Recently, I attended the Women for Gillum rally which took place Oct. 22 at Waterworks Park. I had done some research on the gubernatorial candidates beforehand, but attending this rally has solidified my support for Andrew Gillum.  

During the rally, Gillum covered a variety of topics that ranged from economics to social well-being. Part of Gillum’s vision for Florida includes the expansion of Medicaid and fairly taxing the state’s wealthiest 3 percent of corporations.    

“That 3 percent who happens to be the wealthiest … they walked away with $6.3 billion,” Gillum said. “We don’t want to take all of it. They can have 5.3 billion. We’re simply saying we’re going to take a billion of that to pay teachers what they’re worth and to equip our kids with the skills they need to do the jobs that we’re going to create.”   

Gillum’s clear plan for Florida will benefit its citizens. He isn’t trying to scam corporations out of their money; instead, he is equitably distributing it. According to the Tampa Bay Times, despite an increase student population, state funds for public schools have decreased by five percent since 1997.  

Under Gillum’s fiscal plan, more funds will go to education and other public sectors, benefitting many Floridians instead of the select few. Supporters attending the rally also shared this sentiment. 

“He recognizes everyone’s value, including all the hard-working people who are at work right now and can’t get here,” rally attendee Kathryn Elalouf said. “I really think we need healthcare for all. I don’t qualify for Medicare, so I have no insurance.”   

Besides this, audience members also cited Gillum’s background and personal experiences as their reasons for supporting him.    

“He’s a ground-up person, meaning that he’s been through the experiences that he’s trying to turn around,” rally attendee Chris Vela said. “He grew up in a tough time … and now he worked himself up, so I think he understands what he’s talking about and what he’s going to do.”   

Many rally-goers brought signs and posters with slogans to show their support. While some of these signs were created for Andrew Gillum’s official campaign, some posters were homemade.  

Attendee Kay Howell made her own sign, which read: “Vote as if your life depends on it!”   

“I created my poster for the Women’s March in early 2017,” Howell said. “With the Republicans’ control of Congress and the White House, I was immediately concerned about a number of life issues and civil rights.”   

Gillum did not shy away from controversial topics during his speech, such as gun control. He shared a personal experience of dealing with the issue when he and other Tallahassee officials passed an ordinance prohibiting firing guns in public parks. This prompted gun rights advocate groups Florida Carry, Inc. and Second Amendment Foundation to file a lawsuit against Gillum and other Tallahassee officials.    

“Common sense gun reform is no threat to the Second Amendment,” Gillum said. “Common sense gun reform simply says that if you want to carry the power of God at your waist belt, you at least ought to have a background check.”   

Too many politicians have refused to stand up to the NRA, and because of this we are in an endless loop of “thoughts and prayers” rather than effective action.  

Floridians cannot afford politicians who care more about money than the safety of their constituents.  
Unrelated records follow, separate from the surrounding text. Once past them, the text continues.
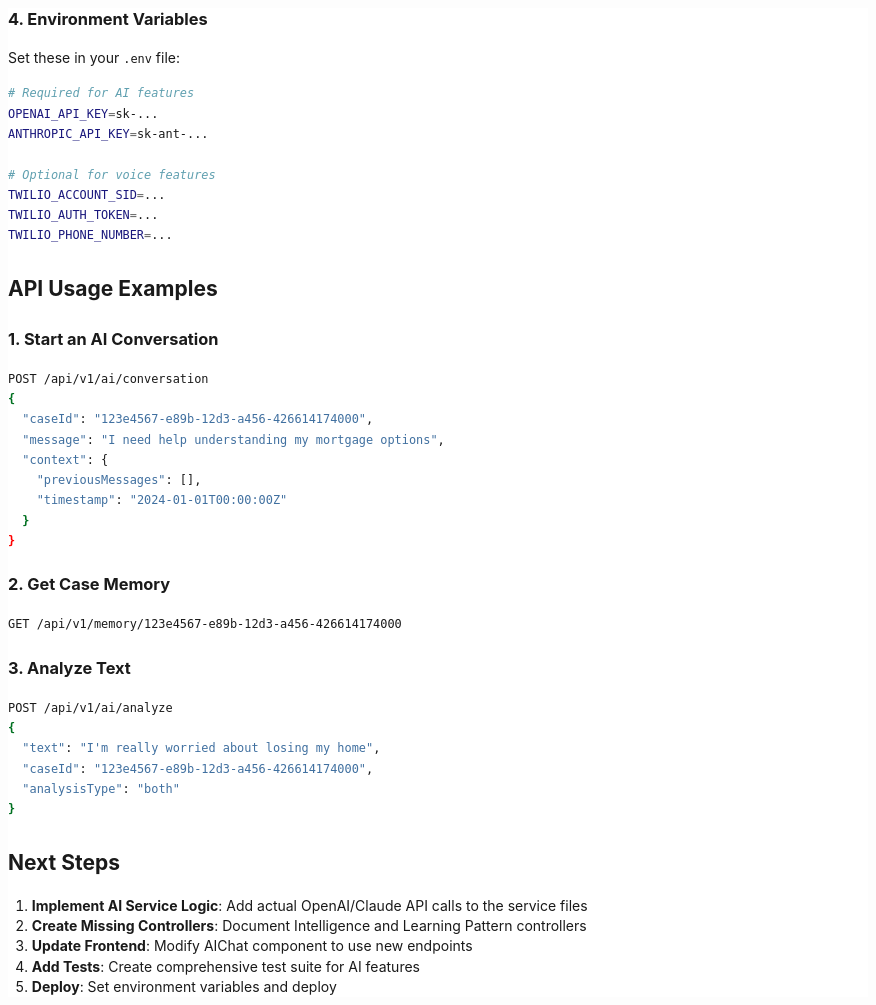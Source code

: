### 4. Environment Variables

Set these in your `.env` file:
```bash
# Required for AI features
OPENAI_API_KEY=sk-...
ANTHROPIC_API_KEY=sk-ant-...

# Optional for voice features
TWILIO_ACCOUNT_SID=...
TWILIO_AUTH_TOKEN=...
TWILIO_PHONE_NUMBER=...
```

## API Usage Examples

### 1. Start an AI Conversation
```bash
POST /api/v1/ai/conversation
{
  "caseId": "123e4567-e89b-12d3-a456-426614174000",
  "message": "I need help understanding my mortgage options",
  "context": {
    "previousMessages": [],
    "timestamp": "2024-01-01T00:00:00Z"
  }
}
```

### 2. Get Case Memory
```bash
GET /api/v1/memory/123e4567-e89b-12d3-a456-426614174000
```

### 3. Analyze Text
```bash
POST /api/v1/ai/analyze
{
  "text": "I'm really worried about losing my home",
  "caseId": "123e4567-e89b-12d3-a456-426614174000",
  "analysisType": "both"
}
```

## Next Steps

1. **Implement AI Service Logic**: Add actual OpenAI/Claude API calls to the service files
2. **Create Missing Controllers**: Document Intelligence and Learning Pattern controllers
3. **Update Frontend**: Modify AIChat component to use new endpoints
4. **Add Tests**: Create comprehensive test suite for AI features
5. **Deploy**: Set environment variables and deploy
Gillum, on the other hand, has proven through his actions that he cares about Floridians’ well-being. His plan doesn’t involve abolishing Second Amendment rights altogether; instead, he wants tighter regulations. As Gillum established during the rally, there is no need for an average civilian to have a military-style weapon.  

As I am with all politicians, I remain skeptical of Gillum’s abilities until he takes on the role of governor. It is one thing to talk about progress, but another thing to take steps to achieve it.  

That being said, I hope that Gillum’s determination to help Floridians will allow him to enact his proposed plans. His vision for progress and empathy towards all Floridians are the perfect qualifications for the next governor.